On Aug 20, 2009, at 3:24 PM, Ralph Castain wrote:

> Okay - try r21858.
>
> Ralph
>
> On Aug 20, 2009, at 12:36 PM, Greg Watson wrote:
>
>> Hi Ralph,
>>
>> Cool!
>>
>> Regarding the scope of the tags, I never really thought about
>> output from the command itself. I propose that any output that
>> can't otherwise be classified be sent using the appropriate
>> <stdout> or <stderr> tags with no "rank" attribute.
>>
>> Cheers,
>> Greg
>>
>> On Aug 20, 2009, at 1:52 PM, Ralph Castain wrote:
>>
>>> Hi Greg
>>>
>>> I can catch most of these and will do so as they flow through a
>>> single code path. However, there are places sprinkled throughout
>>> the code where people directly output warning and error info -
>>> these will be more problematic and represent a degree of change
>>> that is probably outside the comfort zone for the 1.3 series.
>>>
>>> After talking with Jeff about it, we propose that I make the
>>> simple change that will catch messages like those below. For the
>>> broader problem, we believe that some discussion with you about
>>> the degree of granularity exposed through the xml output might
>>> help define the overall solution. For example, can we just label
>>> all stderr messages with <stderr></stderr> tags, or do you need
>>> more detailed tagging (e.g., rank, file, line, etc.)?
>>>
>>> That discussion can occur later - for now, I'll catch these. Will
>>> let you know when it is ready to test!
>>>
>>> Ralph
>>>
>>> On Aug 20, 2009, at 11:16 AM, Greg Watson wrote:
>>>
>>>> Ralph,
>>>>
>>>> One more thing. Even with XML enabled, I notice that some error
>>>> messages are still sent to stderr without XML tags (see below.)
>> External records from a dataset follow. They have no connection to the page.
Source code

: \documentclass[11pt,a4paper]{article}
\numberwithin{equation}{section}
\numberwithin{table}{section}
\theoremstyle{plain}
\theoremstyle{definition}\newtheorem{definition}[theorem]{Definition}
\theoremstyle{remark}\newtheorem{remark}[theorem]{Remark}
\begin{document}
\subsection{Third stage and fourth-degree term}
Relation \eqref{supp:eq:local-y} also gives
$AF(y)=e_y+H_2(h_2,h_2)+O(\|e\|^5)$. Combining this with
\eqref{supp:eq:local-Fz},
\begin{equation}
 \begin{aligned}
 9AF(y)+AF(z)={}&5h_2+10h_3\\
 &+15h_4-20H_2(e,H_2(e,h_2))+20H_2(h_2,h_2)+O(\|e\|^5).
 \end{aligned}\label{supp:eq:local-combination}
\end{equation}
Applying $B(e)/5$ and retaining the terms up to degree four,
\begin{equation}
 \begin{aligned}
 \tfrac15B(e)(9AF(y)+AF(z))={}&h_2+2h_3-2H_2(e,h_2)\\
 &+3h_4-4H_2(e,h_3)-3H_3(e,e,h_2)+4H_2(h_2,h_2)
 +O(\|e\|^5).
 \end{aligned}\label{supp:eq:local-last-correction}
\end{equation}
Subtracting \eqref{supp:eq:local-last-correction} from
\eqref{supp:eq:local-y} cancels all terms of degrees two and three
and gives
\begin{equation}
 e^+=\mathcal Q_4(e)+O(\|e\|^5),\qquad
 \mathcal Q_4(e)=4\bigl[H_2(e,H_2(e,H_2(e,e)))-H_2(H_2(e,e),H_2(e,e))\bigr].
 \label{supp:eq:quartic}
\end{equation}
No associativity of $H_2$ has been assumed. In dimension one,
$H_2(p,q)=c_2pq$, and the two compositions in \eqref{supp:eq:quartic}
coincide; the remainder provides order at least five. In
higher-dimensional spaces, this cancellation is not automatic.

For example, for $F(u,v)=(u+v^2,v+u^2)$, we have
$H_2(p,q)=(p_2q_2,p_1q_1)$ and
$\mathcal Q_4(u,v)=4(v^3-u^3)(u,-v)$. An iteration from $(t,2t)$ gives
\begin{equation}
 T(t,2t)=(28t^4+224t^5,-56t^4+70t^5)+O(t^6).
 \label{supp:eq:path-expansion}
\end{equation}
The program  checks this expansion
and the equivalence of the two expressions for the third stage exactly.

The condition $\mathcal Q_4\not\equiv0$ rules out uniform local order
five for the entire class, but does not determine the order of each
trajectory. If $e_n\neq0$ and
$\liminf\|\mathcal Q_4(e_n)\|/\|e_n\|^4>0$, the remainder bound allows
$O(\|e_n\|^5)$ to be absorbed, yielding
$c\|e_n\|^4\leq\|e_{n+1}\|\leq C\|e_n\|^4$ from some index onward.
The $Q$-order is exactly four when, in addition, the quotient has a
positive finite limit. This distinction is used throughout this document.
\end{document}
>>>> Any chance these could be sent to stdout wrapped in <stderr></
>>>> stderr> tags?
>>>>
>>>> Thanks,
>>>> Greg
>>>>
>>>> $ mpirun -mca orte_show_resolved_nodenames 1 -xml -display-map -
>>>> np 1 ./pop pop_in
>>>> <mpirun>
>>>> <map>
>>>> <host name="4pcnuggets" slots="1" max_slots="0">
>>>> <process rank="0"/>
>>>> </host>
>>>> </map>
>>>> --------------------------------------------------------------------------
>>>> MPI_ABORT was invoked on rank 0 in communicator MPI_COMM_WORLD
>>>> with errorcode 0.
>>>>
>>>> NOTE: invoking MPI_ABORT causes Open MPI to kill all MPI processes.
>>>> You may or may not see output from other processes, depending on
>>>> exactly when Open MPI kills them.
>>>> --------------------------------------------------------------------------
>>>> <stdout
>>>> rank
>>>> =
>>>> "0
>>>> ">
>>>> ------------------------------------------------------------------------&#010
>>>> ;</stdout>
>>>> <stdout rank="0"> &#010;</stdout>
>>>> <stdout rank="0"> Parallel Ocean Program (POP) &#010;</stdout>
>>>> <stdout rank="0"> Version 2.0.1 Released 21 Jan 2004&#010;</
>>>> stdout>
>>>> <stdout rank="0"> &#010;</stdout>
>>>> <stdout
>>>> rank
>>>> =
>>>> "0
>>>> ">
>>>> ------------------------------------------------------------------------&#010
>>>> ;</stdout>
>>>> <stdout
>>>> rank
>>>> =
>>>> "0
>>>> ">
>>>> ------------------------------------------------------------------------&#010
>>>> ;</stdout>
>>>> <stdout rank="0"> &#010;</stdout>
>>>> <stdout rank="0">POP aborting...&#010;</stdout>
>>>> <stdout rank="0"> Input nprocs not same as system request&#010;</
>>>> stdout>
>>>> <stdout rank="0"> &#010;</stdout>
>>>> <stdout
>>>> rank
>>>> =
>>>> "0
>>>> ">
>>>> ------------------------------------------------------------------------&#010
>>>> ;</stdout>
>>>> --------------------------------------------------------------------------
>>>> mpirun has exited due to process rank 0 with PID 15201 on
>>>> node 4pcnuggets exiting without calling "finalize". This may
>>>> have caused other processes in the application to be
>>>> terminated by signals sent by mpirun (as reported here).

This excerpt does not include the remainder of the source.